Klassisches austro-chinesisches Essen verdankt sich viel Pragmatismus und leicht erhältlichen bzw. lagerfähigen Zutaten. Bambus aus Dosen oder getrocknete Morcheln sind beliebt, statt Schwein wird öfter Rind verwendet, was in Österreich als feiner gilt, in China aber kaum gegessen wird. "Für die Österreicher war süß und knusprig immer ganz wichtig", sagt Daniel Wu. "Entsprechend wurde viel frittiert und mit zuckrigen Saucen serviert. Fleisch wird, anders als in China üblich, stets vom Knochen geschnitten, bei Geflügel wird meist die in China ungeliebte Brust serviert – "Knusprige Ente", eine gekochte, frittierte, ausgelöste Entenbrust mit süßer Sauce, ist das vielleicht berühmteste Ergebnis.

All-You-Can-Eat-Buffets und niedrige Preise

Niedrige Preise, ausgedehnte Öffnungszeiten, keine Urlaubssperre und schließlich das All-You-Can-Eat-Buffet bzw. der Grill befeuerten den Aufstieg der austro-chinesischen Küche – innerhalb weniger Jahre schafften Chinesen es, den Italienern den Ruf als liebste Ausländer der Österreicher streitig zu machen. Einige brachten es wortwörtlich vom Tellerwäscher zum Millionär.

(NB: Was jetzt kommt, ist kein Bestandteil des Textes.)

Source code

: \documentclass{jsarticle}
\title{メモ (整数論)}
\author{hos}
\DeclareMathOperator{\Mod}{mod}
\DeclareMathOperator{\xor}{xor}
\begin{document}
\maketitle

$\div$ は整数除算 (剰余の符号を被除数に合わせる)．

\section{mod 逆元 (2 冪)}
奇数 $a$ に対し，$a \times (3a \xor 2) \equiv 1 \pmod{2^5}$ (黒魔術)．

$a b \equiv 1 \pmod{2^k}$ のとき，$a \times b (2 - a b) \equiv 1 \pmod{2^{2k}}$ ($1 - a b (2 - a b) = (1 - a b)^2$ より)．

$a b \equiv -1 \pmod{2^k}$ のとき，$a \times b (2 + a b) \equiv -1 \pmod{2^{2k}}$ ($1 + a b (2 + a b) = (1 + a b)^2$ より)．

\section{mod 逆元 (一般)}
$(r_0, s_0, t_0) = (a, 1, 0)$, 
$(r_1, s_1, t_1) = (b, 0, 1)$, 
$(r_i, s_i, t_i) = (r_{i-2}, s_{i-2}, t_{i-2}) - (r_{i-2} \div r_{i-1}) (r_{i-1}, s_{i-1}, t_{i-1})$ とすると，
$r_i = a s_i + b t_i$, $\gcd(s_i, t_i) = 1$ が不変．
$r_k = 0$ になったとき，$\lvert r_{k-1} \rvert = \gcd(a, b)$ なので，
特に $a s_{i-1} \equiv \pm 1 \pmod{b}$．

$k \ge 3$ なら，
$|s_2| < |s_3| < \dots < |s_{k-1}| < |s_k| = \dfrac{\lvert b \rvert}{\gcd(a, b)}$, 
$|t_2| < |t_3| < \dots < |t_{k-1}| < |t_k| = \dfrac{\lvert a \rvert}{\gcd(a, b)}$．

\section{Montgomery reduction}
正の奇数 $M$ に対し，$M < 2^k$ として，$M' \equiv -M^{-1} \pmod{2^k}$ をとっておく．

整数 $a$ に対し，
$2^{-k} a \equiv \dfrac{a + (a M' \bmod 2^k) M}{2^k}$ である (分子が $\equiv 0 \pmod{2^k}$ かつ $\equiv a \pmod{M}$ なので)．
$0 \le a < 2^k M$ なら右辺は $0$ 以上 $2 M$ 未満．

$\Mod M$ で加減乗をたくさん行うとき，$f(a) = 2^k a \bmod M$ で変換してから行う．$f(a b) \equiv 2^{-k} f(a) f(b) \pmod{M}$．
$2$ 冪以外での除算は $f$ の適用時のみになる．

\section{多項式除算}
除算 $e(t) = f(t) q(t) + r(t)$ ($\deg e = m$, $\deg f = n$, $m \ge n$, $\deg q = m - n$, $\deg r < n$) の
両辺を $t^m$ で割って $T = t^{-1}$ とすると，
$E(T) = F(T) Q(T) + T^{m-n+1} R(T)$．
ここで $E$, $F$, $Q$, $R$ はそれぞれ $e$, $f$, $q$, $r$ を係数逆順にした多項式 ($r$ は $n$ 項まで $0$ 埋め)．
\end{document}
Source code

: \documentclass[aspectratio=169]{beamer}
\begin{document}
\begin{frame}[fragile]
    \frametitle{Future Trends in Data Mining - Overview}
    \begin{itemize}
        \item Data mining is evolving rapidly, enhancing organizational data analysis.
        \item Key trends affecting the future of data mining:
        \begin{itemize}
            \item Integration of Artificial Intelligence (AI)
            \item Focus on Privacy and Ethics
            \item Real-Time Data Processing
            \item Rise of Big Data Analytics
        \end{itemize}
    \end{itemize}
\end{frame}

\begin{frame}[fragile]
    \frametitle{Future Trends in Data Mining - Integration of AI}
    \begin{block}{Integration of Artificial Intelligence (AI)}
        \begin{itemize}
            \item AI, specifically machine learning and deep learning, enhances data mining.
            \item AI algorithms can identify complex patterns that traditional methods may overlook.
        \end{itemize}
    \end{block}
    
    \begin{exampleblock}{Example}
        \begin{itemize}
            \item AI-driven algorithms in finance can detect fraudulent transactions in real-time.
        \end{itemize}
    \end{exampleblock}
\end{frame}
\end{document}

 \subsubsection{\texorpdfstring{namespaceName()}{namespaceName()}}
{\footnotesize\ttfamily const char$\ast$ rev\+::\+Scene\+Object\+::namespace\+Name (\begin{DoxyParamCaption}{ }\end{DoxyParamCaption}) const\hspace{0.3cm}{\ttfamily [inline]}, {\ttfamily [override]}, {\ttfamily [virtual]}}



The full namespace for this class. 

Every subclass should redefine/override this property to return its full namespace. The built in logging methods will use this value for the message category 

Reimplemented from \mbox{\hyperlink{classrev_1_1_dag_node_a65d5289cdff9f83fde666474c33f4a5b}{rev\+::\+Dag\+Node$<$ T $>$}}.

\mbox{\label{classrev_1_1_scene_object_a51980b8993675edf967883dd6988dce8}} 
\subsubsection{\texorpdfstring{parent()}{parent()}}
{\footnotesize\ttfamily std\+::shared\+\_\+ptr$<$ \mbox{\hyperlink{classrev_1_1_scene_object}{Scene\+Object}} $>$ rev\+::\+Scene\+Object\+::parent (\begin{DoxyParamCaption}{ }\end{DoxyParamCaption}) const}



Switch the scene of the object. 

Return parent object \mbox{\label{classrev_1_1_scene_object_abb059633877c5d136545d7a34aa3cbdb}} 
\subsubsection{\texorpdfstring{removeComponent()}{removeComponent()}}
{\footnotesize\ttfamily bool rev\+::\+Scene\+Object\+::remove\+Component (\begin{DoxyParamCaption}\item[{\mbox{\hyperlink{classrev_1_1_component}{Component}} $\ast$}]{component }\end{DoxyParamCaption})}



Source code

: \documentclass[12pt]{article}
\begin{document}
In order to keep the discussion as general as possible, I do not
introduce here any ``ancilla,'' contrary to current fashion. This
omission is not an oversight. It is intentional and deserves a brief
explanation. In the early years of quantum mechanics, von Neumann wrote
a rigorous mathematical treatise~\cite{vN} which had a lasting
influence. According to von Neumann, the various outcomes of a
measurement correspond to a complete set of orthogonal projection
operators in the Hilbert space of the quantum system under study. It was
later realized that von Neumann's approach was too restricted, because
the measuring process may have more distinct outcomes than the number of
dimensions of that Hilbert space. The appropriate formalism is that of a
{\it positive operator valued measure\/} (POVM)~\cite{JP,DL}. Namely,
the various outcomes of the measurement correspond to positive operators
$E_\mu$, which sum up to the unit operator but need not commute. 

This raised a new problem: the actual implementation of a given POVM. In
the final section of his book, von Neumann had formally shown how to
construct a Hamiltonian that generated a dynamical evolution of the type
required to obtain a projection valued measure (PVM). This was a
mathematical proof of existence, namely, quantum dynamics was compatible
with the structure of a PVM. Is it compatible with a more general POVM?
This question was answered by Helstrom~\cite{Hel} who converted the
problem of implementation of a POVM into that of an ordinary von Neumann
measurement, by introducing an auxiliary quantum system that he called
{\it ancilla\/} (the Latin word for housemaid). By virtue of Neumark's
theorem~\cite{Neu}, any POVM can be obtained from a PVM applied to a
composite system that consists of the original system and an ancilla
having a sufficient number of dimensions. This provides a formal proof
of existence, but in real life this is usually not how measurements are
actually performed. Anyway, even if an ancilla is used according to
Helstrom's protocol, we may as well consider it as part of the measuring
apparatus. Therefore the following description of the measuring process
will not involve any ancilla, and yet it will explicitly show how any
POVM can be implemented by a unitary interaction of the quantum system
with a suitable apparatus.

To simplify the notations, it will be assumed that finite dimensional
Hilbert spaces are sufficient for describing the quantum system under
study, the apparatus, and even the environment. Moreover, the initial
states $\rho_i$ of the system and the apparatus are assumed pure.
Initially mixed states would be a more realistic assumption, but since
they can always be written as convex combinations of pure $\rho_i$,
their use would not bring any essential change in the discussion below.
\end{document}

Lu Jiaxian etwa kam in den späten 80ern aus Qingtian nach Österreich und begann in Wiener Neustadt in einem Chinarestaurant als Tellerwäscher. In seiner spärlichen Freizeit lernte er Deutsch von Pensionisten im Park und aß außerhalb des Restaurants nur Supermarktkekse. Als er genug gespart hatte, sperrte er auf der Wiener Heiligenstädter Straße sein erstes Restaurant Jade auf – drei weitere sollten folgen. Sein Jade-Rindfleisch ist bis heute in Wien ein Begriff. Lus Sohn, in Österreich geboren, ist mehrfacher Millionär und lebt heute in Schanghai, Lu selbst ging in seiner Pension nach Shaoxing und arbeitet dort gelegentlich als Darsteller in Seifenopern.

Hunde und Opium

Nicht immer verlief der Aufstieg der chinesischen Küche reibungslos: Wie andere Minderheiten waren auch Chinesen stets mit rassistischen Vorurteilen konfrontiert, die sich auch gegenüber ihrer Küche niederschlugen. In den USA hatten sie vor allem mit dem Vorwurf zu kämpfen, Hunde zu servieren oder gar keine Restaurants, sondern Opiumhöhlen zu betreiben; in Paris ging lange das Gerücht um, Chinesen verspeisten ihre toten Angehörigen (tatsächlich wurden chinesische Verstorbene oft den lokalen Behörden nicht gemeldet, um die Pension weiter zu kassieren). Und in Österreich mussten sie sich gegen das Gerücht wehren, in ihren Restaurants Katzenfutter aufzutischen.

Der Chinapavillon sorgte bereits in den ersten Jahren seines Bestehens für einen Lebensmittelrechtsprozess: Es musste die Frage geklärt werden, ob es zulässig war, Entenhäute in Frühlingsrollen zu servieren. Viele der Chinarestaurants der 80er- und 90er-Jahre, vor allem in der Provinz, überlebten Anfangs nur dank Touristen, die asiatisches Essen – oder was sie dafür hielten – bereits von zu Hause kannten. Auf Frau Gaos Speisekarte in Hermagor steht bis heute für die holländischen Wintergäste Babi Panggang, indonesisches Grillfleisch, und Nasi Goreng, indonesischer gebratener Reis. Aufgrund der Kolonialgeschichte ist beides bis heute in Holland sehr beliebt.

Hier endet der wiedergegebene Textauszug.